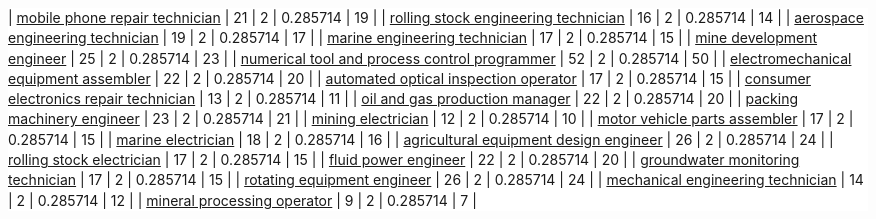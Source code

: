 | [mobile phone repair technician](mobile_phone_repair_technician.md)                                             |                          21 |                                         2 |                                      0.285714 |                                    19 |
| [rolling stock engineering technician](rolling_stock_engineering_technician.md)                                 |                          16 |                                         2 |                                      0.285714 |                                    14 |
| [aerospace engineering technician](aerospace_engineering_technician.md)                                         |                          19 |                                         2 |                                      0.285714 |                                    17 |
| [marine engineering technician](marine_engineering_technician.md)                                               |                          17 |                                         2 |                                      0.285714 |                                    15 |
| [mine development engineer](mine_development_engineer.md)                                                       |                          25 |                                         2 |                                      0.285714 |                                    23 |
| [numerical tool and process control programmer](numerical_tool_and_process_control_programmer.md)               |                          52 |                                         2 |                                      0.285714 |                                    50 |
| [electromechanical equipment assembler](electromechanical_equipment_assembler.md)                               |                          22 |                                         2 |                                      0.285714 |                                    20 |
| [automated optical inspection operator](automated_optical_inspection_operator.md)                               |                          17 |                                         2 |                                      0.285714 |                                    15 |
| [consumer electronics repair technician](consumer_electronics_repair_technician.md)                             |                          13 |                                         2 |                                      0.285714 |                                    11 |
| [oil and gas production manager](oil_and_gas_production_manager.md)                                             |                          22 |                                         2 |                                      0.285714 |                                    20 |
| [packing machinery engineer](packing_machinery_engineer.md)                                                     |                          23 |                                         2 |                                      0.285714 |                                    21 |
| [mining electrician](mining_electrician.md)                                                                     |                          12 |                                         2 |                                      0.285714 |                                    10 |
| [motor vehicle parts assembler](motor_vehicle_parts_assembler.md)                                               |                          17 |                                         2 |                                      0.285714 |                                    15 |
| [marine electrician](marine_electrician.md)                                                                     |                          18 |                                         2 |                                      0.285714 |                                    16 |
| [agricultural equipment design engineer](agricultural_equipment_design_engineer.md)                             |                          26 |                                         2 |                                      0.285714 |                                    24 |
| [rolling stock electrician](rolling_stock_electrician.md)                                                       |                          17 |                                         2 |                                      0.285714 |                                    15 |
| [fluid power engineer](fluid_power_engineer.md)                                                                 |                          22 |                                         2 |                                      0.285714 |                                    20 |
| [groundwater monitoring technician](groundwater_monitoring_technician.md)                                       |                          17 |                                         2 |                                      0.285714 |                                    15 |
| [rotating equipment engineer](rotating_equipment_engineer.md)                                                   |                          26 |                                         2 |                                      0.285714 |                                    24 |
| [mechanical engineering technician](mechanical_engineering_technician.md)                                       |                          14 |                                         2 |                                      0.285714 |                                    12 |
| [mineral processing operator](mineral_processing_operator.md)                                                   |                           9 |                                         2 |                                      0.285714 |                                     7 |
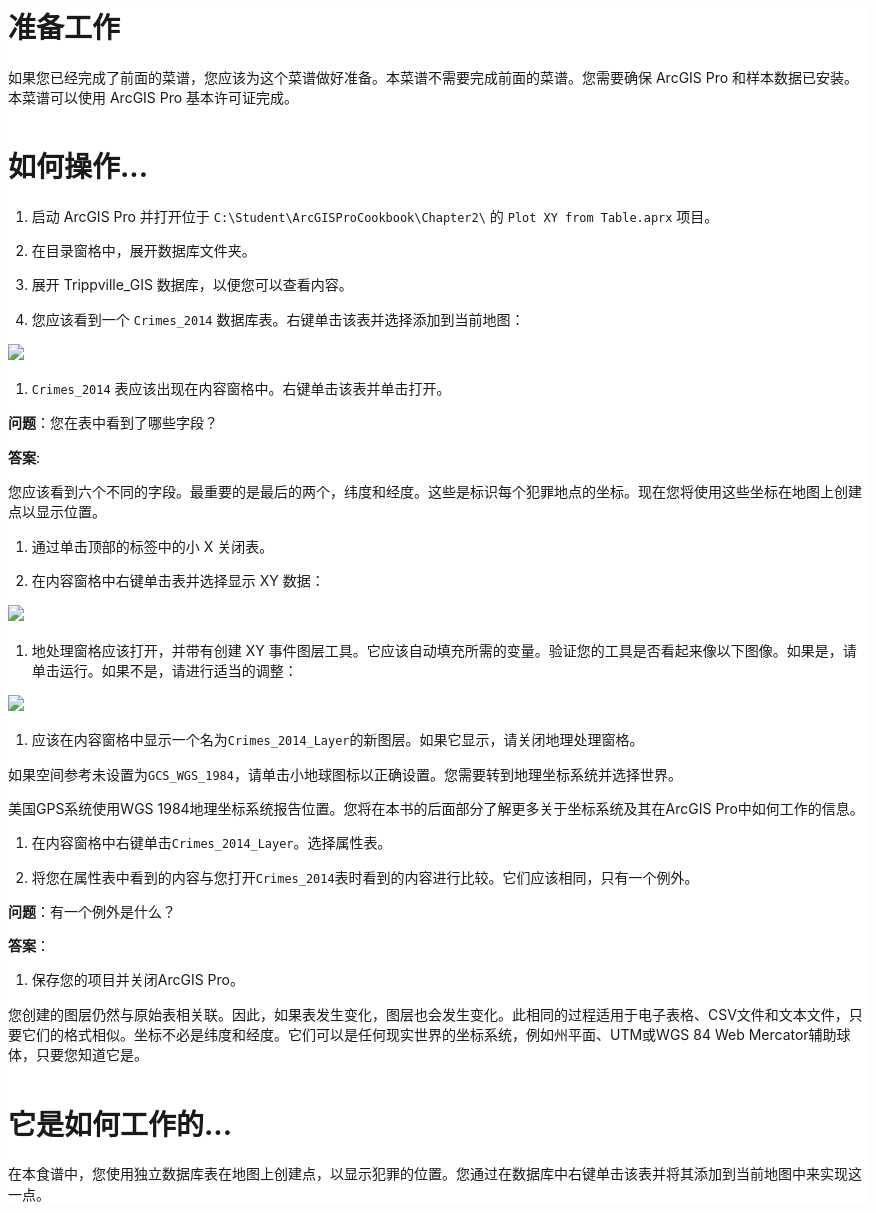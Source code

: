 # 准备工作

如果您已经完成了前面的菜谱，您应该为这个菜谱做好准备。本菜谱不需要完成前面的菜谱。您需要确保 ArcGIS Pro 和样本数据已安装。本菜谱可以使用 ArcGIS Pro 基本许可证完成。

# 如何操作...

1.  启动 ArcGIS Pro 并打开位于 `C:\Student\ArcGISProCookbook\Chapter2\` 的 `Plot XY from Table.aprx` 项目。

1.  在目录窗格中，展开数据库文件夹。

1.  展开 Trippville_GIS 数据库，以便您可以查看内容。

1.  您应该看到一个 `Crimes_2014` 数据库表。右键单击该表并选择添加到当前地图：

![](img/3bb53e22-cf8d-49f0-9dd7-12b0d24068fa.png)

1.  `Crimes_2014` 表应该出现在内容窗格中。右键单击该表并单击打开。

**问题**：您在表中看到了哪些字段？

**答案**:

您应该看到六个不同的字段。最重要的是最后的两个，纬度和经度。这些是标识每个犯罪地点的坐标。现在您将使用这些坐标在地图上创建点以显示位置。

1.  通过单击顶部的标签中的小 X 关闭表。

1.  在内容窗格中右键单击表并选择显示 XY 数据：

![](img/f2a3850c-137e-4ceb-9de9-1496f64ad20f.png)

1.  地处理窗格应该打开，并带有创建 XY 事件图层工具。它应该自动填充所需的变量。验证您的工具是否看起来像以下图像。如果是，请单击运行。如果不是，请进行适当的调整：

![](img/d0953641-a261-44ad-8edf-c4dd451430b4.png)

1.  应该在内容窗格中显示一个名为`Crimes_2014_Layer`的新图层。如果它显示，请关闭地理处理窗格。

如果空间参考未设置为`GCS_WGS_1984`，请单击小地球图标以正确设置。您需要转到地理坐标系统并选择世界。

美国GPS系统使用WGS 1984地理坐标系统报告位置。您将在本书的后面部分了解更多关于坐标系统及其在ArcGIS Pro中如何工作的信息。

1.  在内容窗格中右键单击`Crimes_2014_Layer`。选择属性表。

1.  将您在属性表中看到的内容与您打开`Crimes_2014`表时看到的内容进行比较。它们应该相同，只有一个例外。

**问题**：有一个例外是什么？

**答案**：

1.  保存您的项目并关闭ArcGIS Pro。

您创建的图层仍然与原始表相关联。因此，如果表发生变化，图层也会发生变化。此相同的过程适用于电子表格、CSV文件和文本文件，只要它们的格式相似。坐标不必是纬度和经度。它们可以是任何现实世界的坐标系统，例如州平面、UTM或WGS 84 Web Mercator辅助球体，只要您知道它是。

# 它是如何工作的...

在本食谱中，您使用独立数据库表在地图上创建点，以显示犯罪的位置。您通过在数据库中右键单击该表并将其添加到当前地图中来实现这一点。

● WORK REQUIRED
Copy all lines from the material that contain "repair".

● RESPONSE FOR THIS EXERCISE
: | [mobile phone repair technician](mobile_phone_repair_technician.md)                                             |                          21 |                                         2 |                                      0.285714 |                                    19 |
| [consumer electronics repair technician](consumer_electronics_repair_technician.md)                             |                          13 |                                         2 |                                      0.285714 |                                    11 |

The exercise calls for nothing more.